--- SOURCE DATA Enclosed Below ---
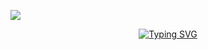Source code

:![](assets/Bottom_up.svg)

<p align="center">
    <a href="https://fjqz177.github.io"><img src="https://readme-typing-svg.herokuapp.com?font=Fira+Code&pause=1000&color=947DF7&width=435&lines=%E8%8A%9D%E5%85%B0%E7%94%9F%E4%BA%8E%E6%B7%B1%E8%B0%B7%EF%BC%8C%E4%B8%8D%E4%BB%A5%E6%97%A0%E4%BA%BA%E8%80%8C%E4%B8%8D%E8%8A%B3" alt="Typing SVG" /></a>
</p>



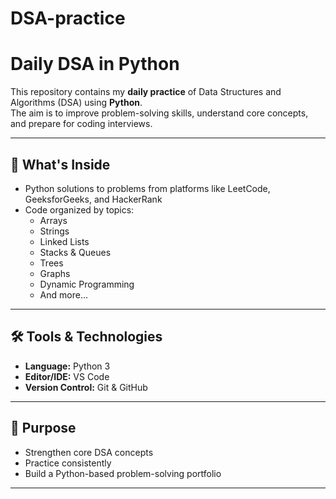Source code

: # DSA-practice
# Daily DSA in Python

This repository contains my **daily practice** of Data Structures and Algorithms (DSA) using **Python**.  
The aim is to improve problem-solving skills, understand core concepts, and prepare for coding interviews.

---

## 📌 What's Inside
- Python solutions to problems from platforms like LeetCode, GeeksforGeeks, and HackerRank
- Code organized by topics:
  - Arrays
  - Strings
  - Linked Lists
  - Stacks & Queues
  - Trees
  - Graphs
  - Dynamic Programming
  - And more...

---

## 🛠 Tools & Technologies
- **Language:** Python 3
- **Editor/IDE:** VS Code 
- **Version Control:** Git & GitHub

---

## 🚀 Purpose
- Strengthen core DSA concepts
- Practice consistently
- Build a Python-based problem-solving portfolio

---
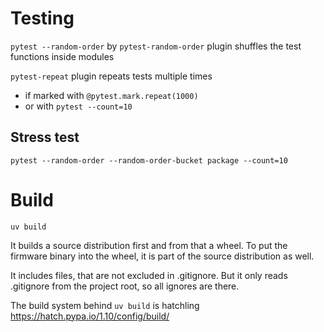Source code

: # Testing

`pytest --random-order` by `pytest-random-order` plugin shuffles the test functions inside modules

`pytest-repeat` plugin repeats tests multiple times

- if marked with `@pytest.mark.repeat(1000)`
- or with `pytest --count=10` 

## Stress test

`pytest --random-order --random-order-bucket package --count=10`

# Build

`uv build`

It builds a source distribution first and from that a wheel. To put the firmware binary into the wheel,
it is part of the source distribution as well.

It includes files, that are not excluded in .gitignore. But it only reads .gitignore from the project root,
so all ignores are there.

The build system behind `uv build` is hatchling https://hatch.pypa.io/1.10/config/build/
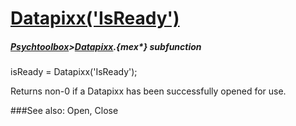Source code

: # [Datapixx('IsReady')](Datapixx-IsReady) 
##### [Psychtoolbox](Psychtoolbox)>[Datapixx](Datapixx).{mex*} subfunction

isReady = Datapixx('IsReady');

Returns non-0 if a Datapixx has been successfully opened for use.  
  


###See also:
Open, Close
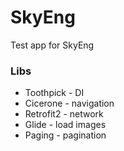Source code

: # SkyEng
Test app for SkyEng

### Libs
- Toothpick - DI
- Cicerone - navigation
- Retrofit2 - network
- Glide - load images
- Paging - pagination
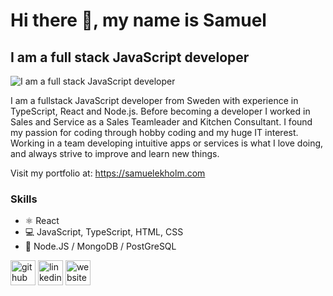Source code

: # Hi there 👋, my name is Samuel
## I am a full stack JavaScript developer
![I am a full stack JavaScript developer](https://i.postimg.cc/BQZF0WWq/Samuel-Ekholm.png)

I am a fullstack JavaScript developer from Sweden with experience in TypeScript, React and Node.js. Before becoming a developer I worked in Sales and Service as a Sales Teamleader and Kitchen Consultant. I found my passion for coding through hobby coding and my huge IT interest. Working in a team developing intuitive apps or services is what I love doing, and always strive to improve and learn new things.

Visit my portfolio at: https://samuelekholm.com

### Skills
* ⚛ React
* 💻 JavaScript, TypeScript, HTML, CSS
* 💾 Node.JS / MongoDB / PostGreSQL

[<img src='https://cdn.jsdelivr.net/npm/simple-icons@3.0.1/icons/github.svg' alt='github' height='40'>](https://github.com/SamuelEkh)  [<img src='https://cdn.jsdelivr.net/npm/simple-icons@3.0.1/icons/linkedin.svg' alt='linkedin' height='40'>](https://www.linkedin.com/in/samuel-ekholm-947661211/)  [<img src='https://cdn.jsdelivr.net/npm/simple-icons@3.0.1/icons/icloud.svg' alt='website' height='40'>](https://samuelekholm.com)  
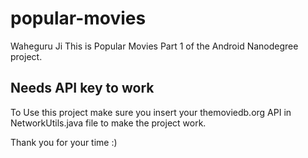 # popular-movies
Waheguru Ji 
This is 
Popular Movies Part 1 of the 
Android Nanodegree project.

## Needs API key to work
To Use this project make sure you insert your 
themoviedb.org API in 
NetworkUtils.java file
to make the project work.

Thank you for your time :)
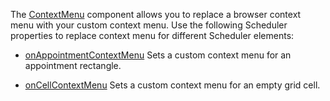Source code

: The [ContextMenu](/Documentation/Guide/UI_Components/ContextMenu/Overview/) component allows you to replace a browser context menu with your custom context menu. Use the following Scheduler properties to replace context menu for different Scheduler elements:

* [onAppointmentContextMenu](/Documentation/ApiReference/UI_Components/dxScheduler/Configuration/#onAppointmentContextMenu)
Sets a custom context menu for an appointment rectangle.

* [onCellContextMenu](/Documentation/ApiReference/UI_Components/dxScheduler/Configuration/#onCellContextMenu)
Sets a custom context menu for an empty grid cell.
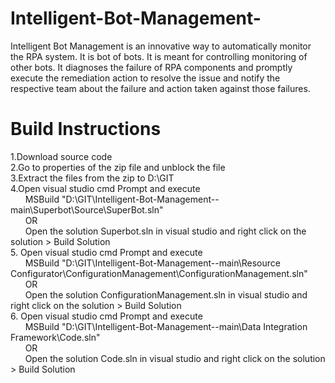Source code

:# Intelligent-Bot-Management-
Intelligent Bot Management is an innovative way to automatically monitor the RPA system. It is bot of bots. It is meant for controlling monitoring of other bots. It diagnoses the failure of RPA components and promptly execute the remediation action to resolve the issue and notify the respective team about the failure and action taken against those failures.

# Build Instructions
1.Download source code<br />
2.Go to properties of the zip file and unblock the file <br />
3.Extract the files from the zip to D:\GIT <br />
4.Open visual studio cmd Prompt and execute <br />
	&nbsp;&nbsp;&nbsp;&nbsp;&nbsp;&nbsp;MSBuild "D:\GIT\Intelligent-Bot-Management--main\Superbot\Source\SuperBot.sln" <br />
	&nbsp;&nbsp;&nbsp;&nbsp;&nbsp;&nbsp;OR <br />
	&nbsp;&nbsp;&nbsp;&nbsp;&nbsp;&nbsp;Open the solution Superbot.sln in visual studio and right click on the solution > Build Solution <br />
5. Open visual studio cmd Prompt and execute <br />
	&nbsp;&nbsp;&nbsp;&nbsp;&nbsp;&nbsp;MSBuild "D:\GIT\Intelligent-Bot-Management--main\Resource Configurator\ConfigurationManagement\ConfigurationManagement.sln" <br />
	&nbsp;&nbsp;&nbsp;&nbsp;&nbsp;&nbsp;OR <br />
	&nbsp;&nbsp;&nbsp;&nbsp;&nbsp;&nbsp;Open the solution ConfigurationManagement.sln in visual studio and right click on the solution > Build Solution <br />
6. Open visual studio cmd Prompt and execute <br />
	&nbsp;&nbsp;&nbsp;&nbsp;&nbsp;&nbsp;MSBuild "D:\GIT\Intelligent-Bot-Management--main\Data Integration Framework\Code.sln" <br />
	&nbsp;&nbsp;&nbsp;&nbsp;&nbsp;&nbsp;OR <br />
	&nbsp;&nbsp;&nbsp;&nbsp;&nbsp;&nbsp;Open the solution Code.sln in visual studio and right click on the solution > Build Solution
--- End of Enclosed SOURCE DATA ---
• **TASK STATEMENT**:
Please copy every entry exactly, without the pictures.

• **WRITTEN SOLUTION**:
Source code

:![](assets/Bottom_up.svg)

<p align="center">
    <a href="https://fjqz177.github.io"><img src="https://readme-typing-svg.herokuapp.com?font=Fira+Code&pause=1000&color=947DF7&width=435&lines=%E8%8A%9D%E5%85%B0%E7%94%9F%E4%BA%8E%E6%B7%B1%E8%B0%B7%EF%BC%8C%E4%B8%8D%E4%BB%A5%E6%97%A0%E4%BA%BA%E8%80%8C%E4%B8%8D%E8%8A%B3" alt="Typing SVG" /></a>
</p>



Source code

: # DSA-practice
# Daily DSA in Python

This repository contains my **daily practice** of Data Structures and Algorithms (DSA) using **Python**.  
The aim is to improve problem-solving skills, understand core concepts, and prepare for coding interviews.

---

## 📌 What's Inside
- Python solutions to problems from platforms like LeetCode, GeeksforGeeks, and HackerRank
- Code organized by topics:
  - Arrays
  - Strings
  - Linked Lists
  - Stacks & Queues
  - Trees
  - Graphs
  - Dynamic Programming
  - And more...

---

## 🛠 Tools & Technologies
- **Language:** Python 3
- **Editor/IDE:** VS Code 
- **Version Control:** Git & GitHub

---

## 🚀 Purpose
- Strengthen core DSA concepts
- Practice consistently
- Build a Python-based problem-solving portfolio

---
Source code

: # Testing

`pytest --random-order` by `pytest-random-order` plugin shuffles the test functions inside modules

`pytest-repeat` plugin repeats tests multiple times

- if marked with `@pytest.mark.repeat(1000)`
- or with `pytest --count=10` 

## Stress test

`pytest --random-order --random-order-bucket package --count=10`

# Build

`uv build`

It builds a source distribution first and from that a wheel. To put the firmware binary into the wheel,
it is part of the source distribution as well.

It includes files, that are not excluded in .gitignore. But it only reads .gitignore from the project root,
so all ignores are there.

The build system behind `uv build` is hatchling https://hatch.pypa.io/1.10/config/build/
Source code

: # [Datapixx('IsReady')](Datapixx-IsReady) 
##### [Psychtoolbox](Psychtoolbox)>[Datapixx](Datapixx).{mex*} subfunction

isReady = Datapixx('IsReady');

Returns non-0 if a Datapixx has been successfully opened for use.  
  


###See also:
Open, Close
Source code

: # SkyEng
Test app for SkyEng

### Libs
- Toothpick - DI
- Cicerone - navigation
- Retrofit2 - network
- Glide - load images
- Paging - pagination
Source code

: # Hi there 👋, my name is Samuel
## I am a full stack JavaScript developer
![I am a full stack JavaScript developer](https://i.postimg.cc/BQZF0WWq/Samuel-Ekholm.png)

I am a fullstack JavaScript developer from Sweden with experience in TypeScript, React and Node.js. Before becoming a developer I worked in Sales and Service as a Sales Teamleader and Kitchen Consultant. I found my passion for coding through hobby coding and my huge IT interest. Working in a team developing intuitive apps or services is what I love doing, and always strive to improve and learn new things.

Visit my portfolio at: https://samuelekholm.com

### Skills
* ⚛ React
* 💻 JavaScript, TypeScript, HTML, CSS
* 💾 Node.JS / MongoDB / PostGreSQL

[<img src='https://cdn.jsdelivr.net/npm/simple-icons@3.0.1/icons/github.svg' alt='github' height='40'>](https://github.com/SamuelEkh)  [<img src='https://cdn.jsdelivr.net/npm/simple-icons@3.0.1/icons/linkedin.svg' alt='linkedin' height='40'>](https://www.linkedin.com/in/samuel-ekholm-947661211/)  [<img src='https://cdn.jsdelivr.net/npm/simple-icons@3.0.1/icons/icloud.svg' alt='website' height='40'>](https://samuelekholm.com)  
 # popular-movies
Waheguru Ji 
This is 
Popular Movies Part 1 of the 
Android Nanodegree project.

## Needs API key to work
To Use this project make sure you insert your 
themoviedb.org API in 
NetworkUtils.java file
to make the project work.

Thank you for your time :)
Source code

: The [ContextMenu](/Documentation/Guide/UI_Components/ContextMenu/Overview/) component allows you to replace a browser context menu with your custom context menu. Use the following Scheduler properties to replace context menu for different Scheduler elements:

* [onAppointmentContextMenu](/Documentation/ApiReference/UI_Components/dxScheduler/Configuration/#onAppointmentContextMenu)
Sets a custom context menu for an appointment rectangle.

* [onCellContextMenu](/Documentation/ApiReference/UI_Components/dxScheduler/Configuration/#onCellContextMenu)
Sets a custom context menu for an empty grid cell.
Source code

:# Intelligent-Bot-Management-
Intelligent Bot Management is an innovative way to automatically monitor the RPA system. It is bot of bots. It is meant for controlling monitoring of other bots. It diagnoses the failure of RPA components and promptly execute the remediation action to resolve the issue and notify the respective team about the failure and action taken against those failures.

# Build Instructions
1.Download source code<br />
2.Go to properties of the zip file and unblock the file <br />
3.Extract the files from the zip to D:\GIT <br />
4.Open visual studio cmd Prompt and execute <br />
	&nbsp;&nbsp;&nbsp;&nbsp;&nbsp;&nbsp;MSBuild "D:\GIT\Intelligent-Bot-Management--main\Superbot\Source\SuperBot.sln" <br />
	&nbsp;&nbsp;&nbsp;&nbsp;&nbsp;&nbsp;OR <br />
	&nbsp;&nbsp;&nbsp;&nbsp;&nbsp;&nbsp;Open the solution Superbot.sln in visual studio and right click on the solution > Build Solution <br />
5. Open visual studio cmd Prompt and execute <br />
	&nbsp;&nbsp;&nbsp;&nbsp;&nbsp;&nbsp;MSBuild "D:\GIT\Intelligent-Bot-Management--main\Resource Configurator\ConfigurationManagement\ConfigurationManagement.sln" <br />
	&nbsp;&nbsp;&nbsp;&nbsp;&nbsp;&nbsp;OR <br />
	&nbsp;&nbsp;&nbsp;&nbsp;&nbsp;&nbsp;Open the solution ConfigurationManagement.sln in visual studio and right click on the solution > Build Solution <br />
6. Open visual studio cmd Prompt and execute <br />
	&nbsp;&nbsp;&nbsp;&nbsp;&nbsp;&nbsp;MSBuild "D:\GIT\Intelligent-Bot-Management--main\Data Integration Framework\Code.sln" <br />
	&nbsp;&nbsp;&nbsp;&nbsp;&nbsp;&nbsp;OR <br />
	&nbsp;&nbsp;&nbsp;&nbsp;&nbsp;&nbsp;Open the solution Code.sln in visual studio and right click on the solution > Build Solution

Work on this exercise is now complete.